There are a few movies that I will always watch when they're aired on a television here at Bastrop Federal Satellite Camp. In fact, I'll watch them until the credits roll because, let's face it, what else do I have to do? Oddly, Tom Hanks is in 3 of them, but clearly my favorite of his is Forrest Gump. There are some memorable lines from that movie. I laugh out loud when merely thinking about shrimp, million dollar wounds, and apologizing for messing up someone's black panther party. But the line that always gets me is when he tells his beloved Jenny, "I may not be a smart man, but I know what love is." The inherent self-awareness of that statement confirms that Forrest was pretty smart, because he truly did know what love is. The kind of love that never gives up.
The older I get, the less I know. I sadly can't read this blog, as we lack internet access. My posts, once sent to my self-proclaimed "Editor At Large", disappear from my memory, and I can't refer back to them. I shudder to think about thoughts I've expressed here months and years ago and wonder if I would disagree with myself now. The truth is that I'm not always sure what I know, much less what I believe other than the knowledge that God is truly love. In that sense, I guess I'm like Forrest Gump.
I was reminded about that recently when trying to pen a reply to a letter from a dear friend about the mess going on in the United Methodist Church as they struggle with how to deal with gay and lesbian membership and ordination. A few days later I was brought back to that letter when reading Andy Stanley's book Irresistible. Near the end of the book is a chapter he entitles "What Love Requires of Me." Andy is a pastor at North Point Church near Atlanta and writes, "Every preacher I know wishes they could go back and re-preach, un-preach, or delete some old messages. We meant well. But then life happened. Kids happened. Tragedy struck. We grew. We matured. We saw the world differently. God didn't change. The world didn't necessarily change. We changed. But those old sermons live on forever somewhere."
I certainly hope that what I know and believe continues to evolve. The apostle Paul understood this well when he wrote a letter to the 1st century church in Corinth, Greece. In 1 Corinthians 13:9 he writes "For we know in part and we prophesy in part, but when perfection comes, the imperfect disappears." He goes on in verse 12, where we read, "For now we see but a poor reflection as in a mirror; then we shall see face to face. Now I know in part; then I shall know fully, even as I am fully known."
It's not a coincidence these words about what we don't know fall right in the middle of Paul's famous passage on love. They're sandwiched between "love never fails" and "now these three remain: faith, hope and love. But the greatest of these is love." You can read it all here, as Paul knew exactly what Forrest Gump later discovered.
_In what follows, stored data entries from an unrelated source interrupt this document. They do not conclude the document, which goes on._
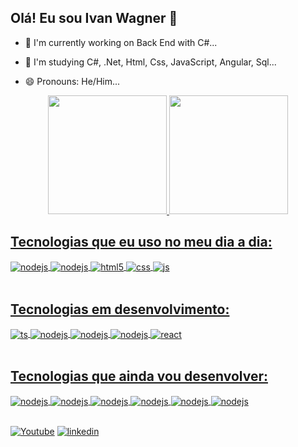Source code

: 
## Olá! Eu sou Ivan Wagner 👋

- 🔭 I'm currently working on Back End with C#...
  
- 🌱 I'm studying C#, .Net, Html, Css, JavaScript, Angular, Sql...
  
- 😄 Pronouns: He/Him...
  
<div align="center">
  <a href="https://github.com/ivanostorari">
  <img height="190em" src="https://github-readme-stats.vercel.app/api?username=ivanostorari&show_icons=true&theme=dracula&include_all_commits=true&count_private=true"/>
  <img height="190em" src="https://github-readme-stats.vercel.app/api/top-langs/?username=ivanostorari&layout=compact&langs_count=7&theme=dracula"/>
</div>

## Tecnologias que eu uso no meu dia a dia:    

<div style="display: inline_block">
  
  <img align="center" alt="nodejs" src="https://img.shields.io/badge/C%23-239120?style=for-the-badge&logo=c-sharp&logoColor=white" />
  
  <img align="center" alt="nodejs" src="https://img.shields.io/badge/.NET-5C2D91?style=for-the-badge&logo=.net&logoColor=white" />

  <img align="center" alt="html5" src="https://img.shields.io/badge/HTML5-E34F26?style=for-the-badge&logo=html5&logoColor=white" />
  
  <img align="center" alt="css" src="https://img.shields.io/badge/CSS3-1572B6?style=for-the-badge&logo=css3&logoColor=white" />

  <img align="center" alt="js" src="https://img.shields.io/badge/JavaScript-323330?style=for-the-badge&logo=javascript&logoColor=F7DF1E" />

</div><br/> 

## Tecnologias em desenvolvimento:
  
<div style="display: inline_block">
    
  <img align="center" alt="ts" src="https://img.shields.io/badge/TypeScript-007ACC?style=for-the-badge&logo=typescript&logoColor=white" />
  
  <img align="center" alt="nodejs" src="https://img.shields.io/badge/Node.js-43853D?style=for-the-badge&logo=node.js&logoColor=white" />

  <img align="center" alt="nodejs" src="https://img.shields.io/badge/Angular-DD0031?style=for-the-badge&logo=angular&logoColor=white" />
  
  <img align="center" alt="nodejs" src="https://img.shields.io/badge/Bootstrap-563D7C?style=for-the-badge&logo=bootstrap&logoColor=white" />
  
  <img align="center" alt="react" src="https://img.shields.io/badge/React-20232A?style=for-the-badge&logo=react&logoColor=61DAFB" /> 
  
</div><br/>

## Tecnologias que ainda vou desenvolver:

<div style="display: inline_block">
 
  <img align="center" alt="nodejs" src="https://img.shields.io/badge/Java-ED8B00?style=for-the-badge&logo=openjdk&logoColor=white" />
  
  <img align="center" alt="nodejs" src="https://img.shields.io/badge/Spring-6DB33F?style=for-the-badge&logo=spring&logoColor=white" />
  
  <img align="center" alt="nodejs" src="https://img.shields.io/badge/Python-14354C?style=for-the-badge&logo=python&logoColor=white" />
  
  <img align="center" alt="nodejs" src="https://img.shields.io/badge/Django-092E20?style=for-the-badge&logo=django&logoColor=white" />
  
  <img align="center" alt="nodejs" src="https://img.shields.io/badge/PHP-777BB4?style=for-the-badge&logo=php&logoColor=white" />
  
  <img align="center" alt="nodejs" src="https://img.shields.io/badge/Laravel-FF2D20?style=for-the-badge&logo=laravel&logoColor=white" />
  
</div><br/>

<div style="display: inline_block">
  
[![Youtube](https://img.shields.io/badge/YouTube-FF0000?style=for-the-badge&logo=youtube&logoColor=white)](https://www.youtube.com/@IvanOstorari-ue1cr/playlists)
[![linkedin](https://img.shields.io/badge/LinkedIn-0077B5?style=for-the-badge&logo=linkedin&logoColor=white)](https://www.linkedin.com/in/ivan-wagner-ostorari-filho-11977134/?trk=opento_sprofile_goalscard)

</div><br/>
Stanley goes on to explain this so much better than I ever could:
We know what we know, but we don't know everything. We see what we see, but we don't see everything. Once we've learned all we can learn, there will still be more to learn. We believe what we believe, but our beliefs are limited by what we know, see and experience. Yet while our knowledge and beliefs are in flux, one thing is not. There is one thing that transcends our limited knowledge, insight, and experience. Love. Love fills the gaps. Love reduces the friction created by our limited insight, knowledge and judgment-inhibiting experiences. Love works in spite of the limitations imposed by the era in which we live. There is much I don't know. There are things I'll never understand. My ignorance limits my abilities and reduces my opportunities. But ignorance does not impede my capacity to put others first. So while I'm not always sure what to believe, and while my views on a variety of things continue to mature and change, I almost always know what love requires of me. So do you.